Death shadows everything that shines and cancels everything I need
“Passed away,” “taken from us,” “gone to rest” which pseudonym is best
Death lives between the breath of everyone I’m close to
Yet we never talk of it; are we supposed to
Death is lurks behind everything I say
Death humbles me to pray
In the name of the father
Death took my son
Death shadows everything that shines.
Death lives between the lines.
Of everything I read
Passing taken to rest.
Which of these pseudonyms is best?
Death lives between every breath of everyone I'm close to.
We never talk of death.
Are we supposed to?
That is behind everything we say.
Humble me to pray.
In the name of the father
Death took my son.
I still remember a few weeks ago when he was helping us collect data with his new blimp at UM. We were so excited about future projects to collaborate on, and about how my colleagues from our workshop in January have already been planning with him on upcoming field experiments everywhere in the U.S. He is clearly very devoted and proud of his work. Unfortunately, everything happened so fast.
Chris, may you rest in peace. You will be deeply missed.
Though our time knowing you was brief, the impact you made on our hearts will last a lifetime. Your sudden departure has left a big void, for you were indeed a gentle giant whose presence radiated warmth and kindness.
Your caring nature, empathy, and brilliance, reminiscent of your father's, shone brightly in every interaction we shared. We were eagerly anticipating the moments we would spend together in Miami, nurturing a friendship that held such promise and joy.

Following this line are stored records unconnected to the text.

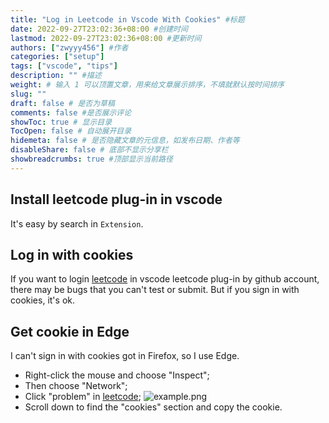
 ```yaml
---
title: "Log in Leetcode in Vscode With Cookies" #标题
date: 2022-09-27T23:02:36+08:00 #创建时间
lastmod: 2022-09-27T23:02:36+08:00 #更新时间
authors: ["zwyyy456"] #作者
categories: ["setup"]
tags: ["vscode", "tips"]
description: "" #描述
weight: # 输入 1 可以顶置文章，用来给文章展示排序，不填就默认按时间排序
slug: ""
draft: false # 是否为草稿
comments: false #是否展示评论
showToc: true # 显示目录
TocOpen: false # 自动展开目录
hidemeta: false # 是否隐藏文章的元信息，如发布日期、作者等
disableShare: false # 底部不显示分享栏
showbreadcrumbs: true #顶部显示当前路径
---
```


## Install leetcode plug-in in vscode
It's easy by search in `Extension`.

## Log in with cookies
If you want to login [leetcode](https://leetcode.com) in vscode leetcode plug-in by github account, there may be bugs that you can't test or submit. But if you sign in with cookies, it's ok.

## Get cookie in Edge
I can't sign in with cookies got in Firefox, so I use Edge.
- Right-click the mouse and choose "Inspect";
- Then choose "Network";
- Click "problem" in [leetcode](https://leetcode.com);
![example.png](https://pic-upyun.zwyyy456.tech/smms/2023-12-26-065727.png)
- Scroll down to find the "cookies" section and copy the cookie.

The depth of our sadness at your untimely passing is immeasurable. Yet, amidst the shock and grief, we find solace in the memories of your love for your son Craig, spoken of with such tenderness and pride. Your legacy of love and devotion will forever be cherished.
Though you may no longer walk among us, your spirit lives on in the hearts of all who had the privilege of knowing you. May your soul find peace in the arms of our Heavenly Father, and may your memory be a guiding light, inspiring us to live with compassion, empathy, and love, just as you did.
Rest in the peace of Christ, dear Chris. You will be deeply missed and will forever remain in our prayers and in our hearts.
Our heartfelt condolences to the entire Ciampa family, and in particular to Craig and our beloved John.
With heartfelt condolences,
Astrid and Stuart Beharry
Chris, may you rest in peace and may perpetual light shine upon you. Chris is now in Gods Hands and he will always remain in our hearts & memories.
I am deeply saddened to hear about the loss of your son, Chris. My heart goes out to you and your family during this incredibly difficult time. Losing a loved one, especially a child, is an unimaginable pain, and I can't begin to fathom the depth of your grief.
May the memories of Chris bring sunshine to cloudy days...
Thoughts and prayers to each of you...
Tony Loperfido
Dad
I miss you already. I look back in regret that we didn't spend more time together. I remember your intelligence, humor and just how wonderful you were relating to kids. I am grateful that you spent your final years close by to your Dad, whom, I know you loved very much.
I imagine you to be riding your bike in heaven now, impressing all with your encyclopedic trivia knowledge. Perhaps in heaven, you can enjoy seafood and meat. because surely food in heaven is sustainability farmed.